**Task goal:** Every single line below has to be printed once more, exactly.
──────
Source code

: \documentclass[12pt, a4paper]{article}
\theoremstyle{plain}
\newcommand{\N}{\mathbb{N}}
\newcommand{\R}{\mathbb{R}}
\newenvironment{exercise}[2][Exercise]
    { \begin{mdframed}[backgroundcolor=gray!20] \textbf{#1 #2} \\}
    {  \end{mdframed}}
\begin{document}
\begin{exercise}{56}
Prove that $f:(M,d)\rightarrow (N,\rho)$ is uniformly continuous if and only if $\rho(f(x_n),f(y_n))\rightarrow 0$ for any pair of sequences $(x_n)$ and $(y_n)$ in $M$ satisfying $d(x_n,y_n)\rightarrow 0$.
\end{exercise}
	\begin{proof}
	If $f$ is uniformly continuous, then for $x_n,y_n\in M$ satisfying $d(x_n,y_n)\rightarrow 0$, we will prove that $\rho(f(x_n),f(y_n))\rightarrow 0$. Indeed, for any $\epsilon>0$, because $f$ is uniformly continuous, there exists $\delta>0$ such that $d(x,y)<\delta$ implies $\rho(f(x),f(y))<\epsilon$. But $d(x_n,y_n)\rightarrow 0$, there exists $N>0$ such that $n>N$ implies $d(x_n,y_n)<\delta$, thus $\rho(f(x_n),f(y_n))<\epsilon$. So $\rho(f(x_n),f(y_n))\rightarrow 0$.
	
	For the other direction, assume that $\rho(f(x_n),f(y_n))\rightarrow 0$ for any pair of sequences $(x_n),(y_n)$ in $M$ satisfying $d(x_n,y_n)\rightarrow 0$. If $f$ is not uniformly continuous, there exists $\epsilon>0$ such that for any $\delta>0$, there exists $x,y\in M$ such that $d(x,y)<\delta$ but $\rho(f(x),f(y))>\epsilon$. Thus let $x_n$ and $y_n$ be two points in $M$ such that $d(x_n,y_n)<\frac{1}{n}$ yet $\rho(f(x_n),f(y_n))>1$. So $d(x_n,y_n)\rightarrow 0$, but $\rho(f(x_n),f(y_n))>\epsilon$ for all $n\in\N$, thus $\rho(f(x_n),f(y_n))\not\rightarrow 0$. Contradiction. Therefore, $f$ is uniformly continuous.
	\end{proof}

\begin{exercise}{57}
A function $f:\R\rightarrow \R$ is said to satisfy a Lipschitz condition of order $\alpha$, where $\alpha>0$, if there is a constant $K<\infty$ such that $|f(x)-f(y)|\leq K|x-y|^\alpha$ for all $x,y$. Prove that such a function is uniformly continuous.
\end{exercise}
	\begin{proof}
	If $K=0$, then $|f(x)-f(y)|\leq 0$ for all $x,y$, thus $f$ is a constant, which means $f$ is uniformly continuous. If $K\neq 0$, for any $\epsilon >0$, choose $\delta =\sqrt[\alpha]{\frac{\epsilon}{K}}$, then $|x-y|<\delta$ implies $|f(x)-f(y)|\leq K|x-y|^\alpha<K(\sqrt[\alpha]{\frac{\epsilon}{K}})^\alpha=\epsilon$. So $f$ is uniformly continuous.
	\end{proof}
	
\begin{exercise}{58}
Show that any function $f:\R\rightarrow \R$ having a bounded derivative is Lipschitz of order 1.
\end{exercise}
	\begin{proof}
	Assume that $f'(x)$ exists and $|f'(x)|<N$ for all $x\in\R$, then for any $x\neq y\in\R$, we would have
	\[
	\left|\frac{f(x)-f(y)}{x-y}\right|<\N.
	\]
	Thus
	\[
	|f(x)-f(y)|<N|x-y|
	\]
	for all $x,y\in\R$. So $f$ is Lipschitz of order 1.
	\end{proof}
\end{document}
──────
**Answer:**
Source code

: \documentclass[12pt, a4paper]{article}
\theoremstyle{plain}
\newcommand{\N}{\mathbb{N}}
\newcommand{\R}{\mathbb{R}}
\newenvironment{exercise}[2][Exercise]
    { \begin{mdframed}[backgroundcolor=gray!20] \textbf{#1 #2} \\}
    {  \end{mdframed}}
\begin{document}
\begin{exercise}{56}
Prove that $f:(M,d)\rightarrow (N,\rho)$ is uniformly continuous if and only if $\rho(f(x_n),f(y_n))\rightarrow 0$ for any pair of sequences $(x_n)$ and $(y_n)$ in $M$ satisfying $d(x_n,y_n)\rightarrow 0$.
\end{exercise}
	\begin{proof}
	If $f$ is uniformly continuous, then for $x_n,y_n\in M$ satisfying $d(x_n,y_n)\rightarrow 0$, we will prove that $\rho(f(x_n),f(y_n))\rightarrow 0$. Indeed, for any $\epsilon>0$, because $f$ is uniformly continuous, there exists $\delta>0$ such that $d(x,y)<\delta$ implies $\rho(f(x),f(y))<\epsilon$. But $d(x_n,y_n)\rightarrow 0$, there exists $N>0$ such that $n>N$ implies $d(x_n,y_n)<\delta$, thus $\rho(f(x_n),f(y_n))<\epsilon$. So $\rho(f(x_n),f(y_n))\rightarrow 0$.
	
	For the other direction, assume that $\rho(f(x_n),f(y_n))\rightarrow 0$ for any pair of sequences $(x_n),(y_n)$ in $M$ satisfying $d(x_n,y_n)\rightarrow 0$. If $f$ is not uniformly continuous, there exists $\epsilon>0$ such that for any $\delta>0$, there exists $x,y\in M$ such that $d(x,y)<\delta$ but $\rho(f(x),f(y))>\epsilon$. Thus let $x_n$ and $y_n$ be two points in $M$ such that $d(x_n,y_n)<\frac{1}{n}$ yet $\rho(f(x_n),f(y_n))>1$. So $d(x_n,y_n)\rightarrow 0$, but $\rho(f(x_n),f(y_n))>\epsilon$ for all $n\in\N$, thus $\rho(f(x_n),f(y_n))\not\rightarrow 0$. Contradiction. Therefore, $f$ is uniformly continuous.
	\end{proof}

\begin{exercise}{57}
A function $f:\R\rightarrow \R$ is said to satisfy a Lipschitz condition of order $\alpha$, where $\alpha>0$, if there is a constant $K<\infty$ such that $|f(x)-f(y)|\leq K|x-y|^\alpha$ for all $x,y$. Prove that such a function is uniformly continuous.
\end{exercise}
	\begin{proof}
	If $K=0$, then $|f(x)-f(y)|\leq 0$ for all $x,y$, thus $f$ is a constant, which means $f$ is uniformly continuous. If $K\neq 0$, for any $\epsilon >0$, choose $\delta =\sqrt[\alpha]{\frac{\epsilon}{K}}$, then $|x-y|<\delta$ implies $|f(x)-f(y)|\leq K|x-y|^\alpha<K(\sqrt[\alpha]{\frac{\epsilon}{K}})^\alpha=\epsilon$. So $f$ is uniformly continuous.
	\end{proof}
	
\begin{exercise}{58}
Show that any function $f:\R\rightarrow \R$ having a bounded derivative is Lipschitz of order 1.
\end{exercise}
	\begin{proof}
	Assume that $f'(x)$ exists and $|f'(x)|<N$ for all $x\in\R$, then for any $x\neq y\in\R$, we would have
	\[
	\left|\frac{f(x)-f(y)}{x-y}\right|<\N.
	\]
	Thus
	\[
	|f(x)-f(y)|<N|x-y|
	\]
	for all $x,y\in\R$. So $f$ is Lipschitz of order 1.
	\end{proof}
\end{document}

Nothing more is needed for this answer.